EXERCISE DIRECTIONS
Each line of the listing below containing the word "LinkedIn" should be returned.
--- START ---
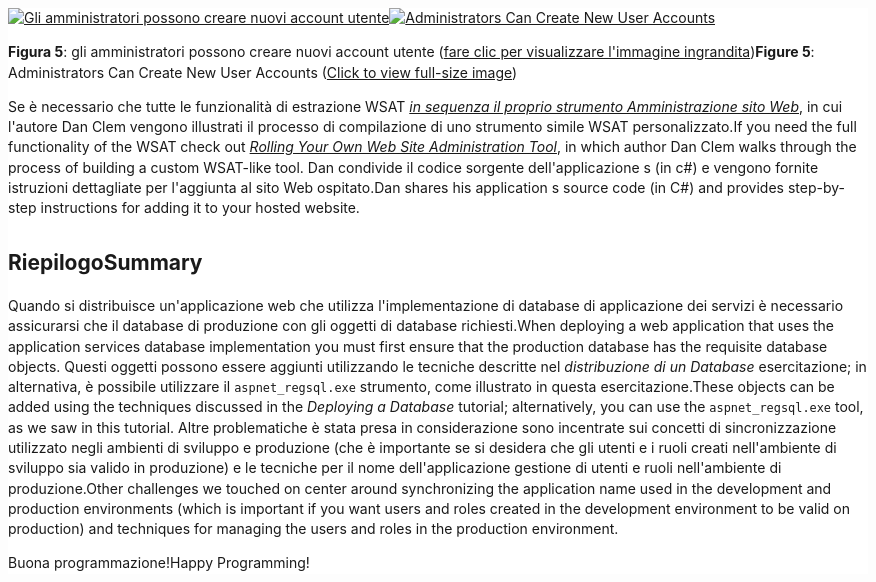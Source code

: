 
<span data-ttu-id="36e2e-250">[![Gli amministratori possono creare nuovi account utente](configuring-a-website-that-uses-application-services-vb/_static/image14.jpg)](configuring-a-website-that-uses-application-services-vb/_static/image13.jpg)</span><span class="sxs-lookup"><span data-stu-id="36e2e-250">[![Administrators Can Create New User Accounts](configuring-a-website-that-uses-application-services-vb/_static/image14.jpg)](configuring-a-website-that-uses-application-services-vb/_static/image13.jpg)</span></span>

<span data-ttu-id="36e2e-251">**Figura 5**: gli amministratori possono creare nuovi account utente ([fare clic per visualizzare l'immagine ingrandita](configuring-a-website-that-uses-application-services-vb/_static/image15.jpg))</span><span class="sxs-lookup"><span data-stu-id="36e2e-251">**Figure 5**: Administrators Can Create New User Accounts ([Click to view full-size image](configuring-a-website-that-uses-application-services-vb/_static/image15.jpg))</span></span>


<span data-ttu-id="36e2e-252">Se è necessario che tutte le funzionalità di estrazione WSAT [ *in sequenza il proprio strumento Amministrazione sito Web*](http://aspnet.4guysfromrolla.com/articles/052307-1.aspx), in cui l'autore Dan Clem vengono illustrati il processo di compilazione di uno strumento simile WSAT personalizzato.</span><span class="sxs-lookup"><span data-stu-id="36e2e-252">If you need the full functionality of the WSAT check out [*Rolling Your Own Web Site Administration Tool*](http://aspnet.4guysfromrolla.com/articles/052307-1.aspx), in which author Dan Clem walks through the process of building a custom WSAT-like tool.</span></span> <span data-ttu-id="36e2e-253">Dan condivide il codice sorgente dell'applicazione s (in c#) e vengono fornite istruzioni dettagliate per l'aggiunta al sito Web ospitato.</span><span class="sxs-lookup"><span data-stu-id="36e2e-253">Dan shares his application s source code (in C#) and provides step-by-step instructions for adding it to your hosted website.</span></span>

## <a name="summary"></a><span data-ttu-id="36e2e-254">Riepilogo</span><span class="sxs-lookup"><span data-stu-id="36e2e-254">Summary</span></span>

<span data-ttu-id="36e2e-255">Quando si distribuisce un'applicazione web che utilizza l'implementazione di database di applicazione dei servizi è necessario assicurarsi che il database di produzione con gli oggetti di database richiesti.</span><span class="sxs-lookup"><span data-stu-id="36e2e-255">When deploying a web application that uses the application services database implementation you must first ensure that the production database has the requisite database objects.</span></span> <span data-ttu-id="36e2e-256">Questi oggetti possono essere aggiunti utilizzando le tecniche descritte nel *distribuzione di un Database* esercitazione; in alternativa, è possibile utilizzare il `aspnet_regsql.exe` strumento, come illustrato in questa esercitazione.</span><span class="sxs-lookup"><span data-stu-id="36e2e-256">These objects can be added using the techniques discussed in the *Deploying a Database* tutorial; alternatively, you can use the `aspnet_regsql.exe` tool, as we saw in this tutorial.</span></span> <span data-ttu-id="36e2e-257">Altre problematiche è stata presa in considerazione sono incentrate sui concetti di sincronizzazione utilizzato negli ambienti di sviluppo e produzione (che è importante se si desidera che gli utenti e i ruoli creati nell'ambiente di sviluppo sia valido in produzione) e le tecniche per il nome dell'applicazione gestione di utenti e ruoli nell'ambiente di produzione.</span><span class="sxs-lookup"><span data-stu-id="36e2e-257">Other challenges we touched on center around synchronizing the application name used in the development and production environments (which is important if you want users and roles created in the development environment to be valid on production) and techniques for managing the users and roles in the production environment.</span></span>

<span data-ttu-id="36e2e-258">Buona programmazione!</span><span class="sxs-lookup"><span data-stu-id="36e2e-258">Happy Programming!</span></span>
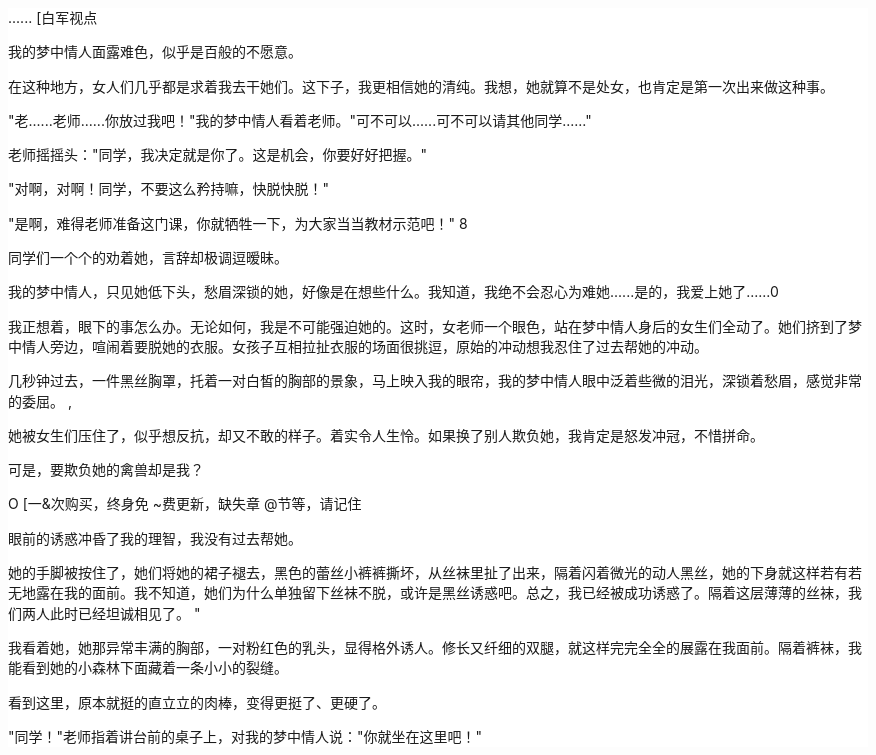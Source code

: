 
...... [白军视点



我的梦中情人面露难色，似乎是百般的不愿意。





在这种地方，女人们几乎都是求着我去干她们。这下子，我更相信她的清纯。我想，她就算不是处女，也肯定是第一次出来做这种事。





"老......老师......你放过我吧！"我的梦中情人看着老师。"可不可以......可不可以请其他同学......"



老师摇摇头："同学，我决定就是你了。这是机会，你要好好把握。"



"对啊，对啊！同学，不要这么矜持嘛，快脱快脱！"



"是啊，难得老师准备这门课，你就牺牲一下，为大家当当教材示范吧！" 8



同学们一个个的劝着她，言辞却极调逗暧昧。



我的梦中情人，只见她低下头，愁眉深锁的她，好像是在想些什么。我知道，我绝不会忍心为难她......是的，我爱上她了......0



我正想着，眼下的事怎么办。无论如何，我是不可能强迫她的。这时，女老师一个眼色，站在梦中情人身后的女生们全动了。她们挤到了梦中情人旁边，喧闹着要脱她的衣服。女孩子互相拉扯衣服的场面很挑逗，原始的冲动想我忍住了过去帮她的冲动。



几秒钟过去，一件黑丝胸罩，托着一对白皙的胸部的景象，马上映入我的眼帘，我的梦中情人眼中泛着些微的泪光，深锁着愁眉，感觉非常的委屈。 ,



她被女生们压住了，似乎想反抗，却又不敢的样子。着实令人生怜。如果换了别人欺负她，我肯定是怒发冲冠，不惜拼命。



可是，要欺负她的禽兽却是我？

O [一&次购买，终身免 ~费更新，缺失章 @节等，请记住



眼前的诱惑冲昏了我的理智，我没有过去帮她。



她的手脚被按住了，她们将她的裙子褪去，黑色的蕾丝小裤裤撕坏，从丝袜里扯了出来，隔着闪着微光的动人黑丝，她的下身就这样若有若无地露在我的面前。我不知道，她们为什么单独留下丝袜不脱，或许是黑丝诱惑吧。总之，我已经被成功诱惑了。隔着这层薄薄的丝袜，我们两人此时已经坦诚相见了。 "



我看着她，她那异常丰满的胸部，一对粉红色的乳头，显得格外诱人。修长又纤细的双腿，就这样完完全全的展露在我面前。隔着裤袜，我能看到她的小森林下面藏着一条小小的裂缝。

看到这里，原本就挺的直立立的肉棒，变得更挺了、更硬了。



"同学！"老师指着讲台前的桌子上，对我的梦中情人说："你就坐在这里吧！"
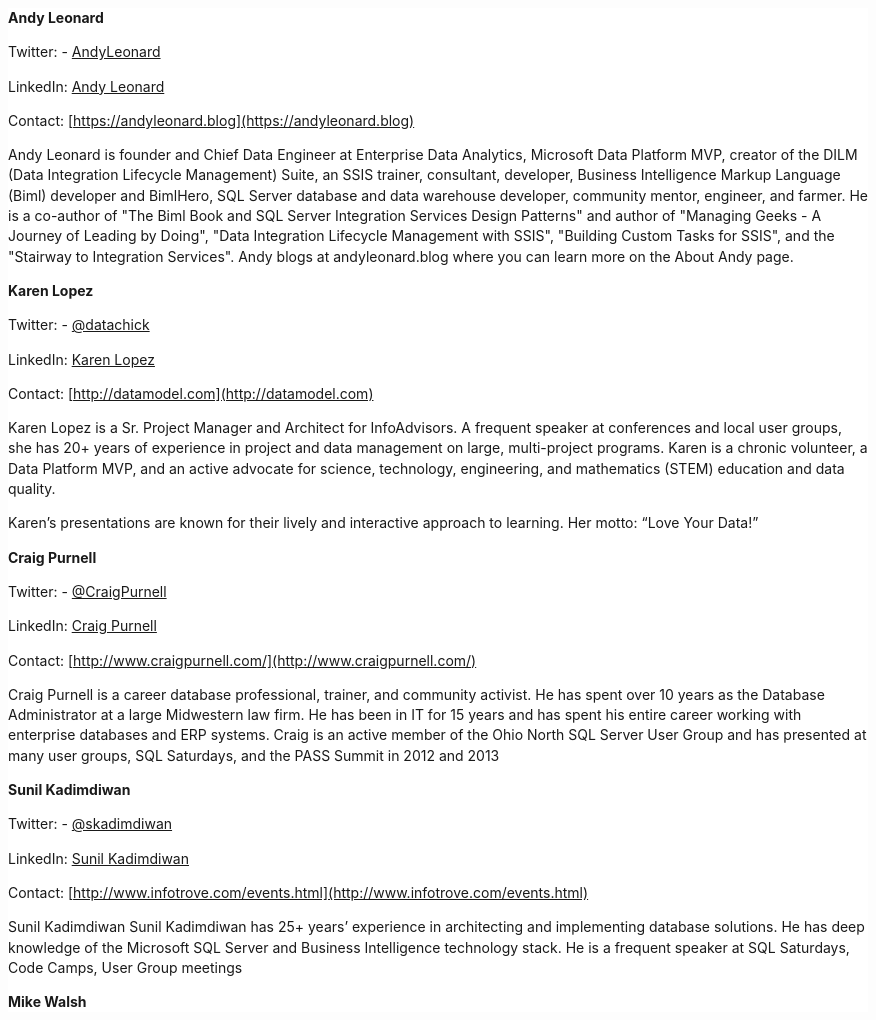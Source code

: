 **Andy Leonard**
 
Twitter:  - [AndyLeonard](https://www.twitter.com/AndyLeonard)
 
LinkedIn: [Andy Leonard](http://www.linkedin.com/in/AndyLeonard)
 
Contact: [https://andyleonard.blog](https://andyleonard.blog)
 
Andy Leonard is founder and Chief Data Engineer at Enterprise Data  Analytics, Microsoft Data Platform MVP, creator of the DILM (Data Integration Lifecycle Management) Suite, an SSIS trainer, consultant, developer, Business Intelligence Markup Language (Biml) developer and BimlHero, SQL Server database and data warehouse developer, community mentor, engineer, and farmer. He is a co-author of "The Biml Book and SQL Server Integration Services Design Patterns" and author of "Managing Geeks - A Journey of Leading by Doing", "Data Integration Lifecycle Management with SSIS", "Building Custom Tasks for SSIS", and the "Stairway to Integration Services". Andy blogs at andyleonard.blog where you can learn more on the About Andy page.
 
**Karen Lopez**
 
Twitter:  - [@datachick](https://www.twitter.com/@datachick)
 
LinkedIn: [Karen Lopez](http://www.linkedin.com/in/karenlopez)
 
Contact: [http://datamodel.com](http://datamodel.com)
 
Karen Lopez is a Sr. Project Manager and Architect for InfoAdvisors. A frequent speaker at conferences and local user groups, she has 20+ years of experience in project and data management on large, multi-project programs. Karen is a chronic volunteer, a Data Platform MVP, and an active advocate for science, technology, engineering, and mathematics (STEM) education and data quality.

Karen’s presentations are known for their lively and interactive approach to learning. Her motto: “Love Your Data!”
 
**Craig Purnell**
 
Twitter:  - [@CraigPurnell](https://www.twitter.com/@CraigPurnell)
 
LinkedIn: [Craig Purnell](http://linkedin.com/in/craigpurnell)
 
Contact: [http://www.craigpurnell.com/](http://www.craigpurnell.com/)
 
Craig Purnell is a career database professional, trainer, and community activist. He has spent over 10 years as the Database Administrator at a large Midwestern law firm. He has been in IT for 15 years and has spent his entire career working with enterprise databases and ERP systems. Craig is an active member of the Ohio North SQL Server User Group and has presented at many user groups, SQL Saturdays, and the PASS Summit in 2012 and 2013
 
**Sunil Kadimdiwan**
 
Twitter:  - [@skadimdiwan](https://www.twitter.com/@skadimdiwan)
 
LinkedIn: [Sunil Kadimdiwan](https://www.linkedin.com/in/sunilkadimdiwan)
 
Contact: [http://www.infotrove.com/events.html](http://www.infotrove.com/events.html)
 
Sunil Kadimdiwan Sunil Kadimdiwan has 25+ years’ experience in architecting and implementing database solutions. He has deep knowledge of the Microsoft SQL Server and Business Intelligence technology stack. He is a frequent speaker at SQL Saturdays, Code Camps, User Group meetings
 
**Mike Walsh**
--- END ---
TASK RESULT
LinkedIn: [Andy Leonard](http://www.linkedin.com/in/AndyLeonard)
LinkedIn: [Karen Lopez](http://www.linkedin.com/in/karenlopez)
LinkedIn: [Craig Purnell](http://linkedin.com/in/craigpurnell)
LinkedIn: [Sunil Kadimdiwan](https://www.linkedin.com/in/sunilkadimdiwan)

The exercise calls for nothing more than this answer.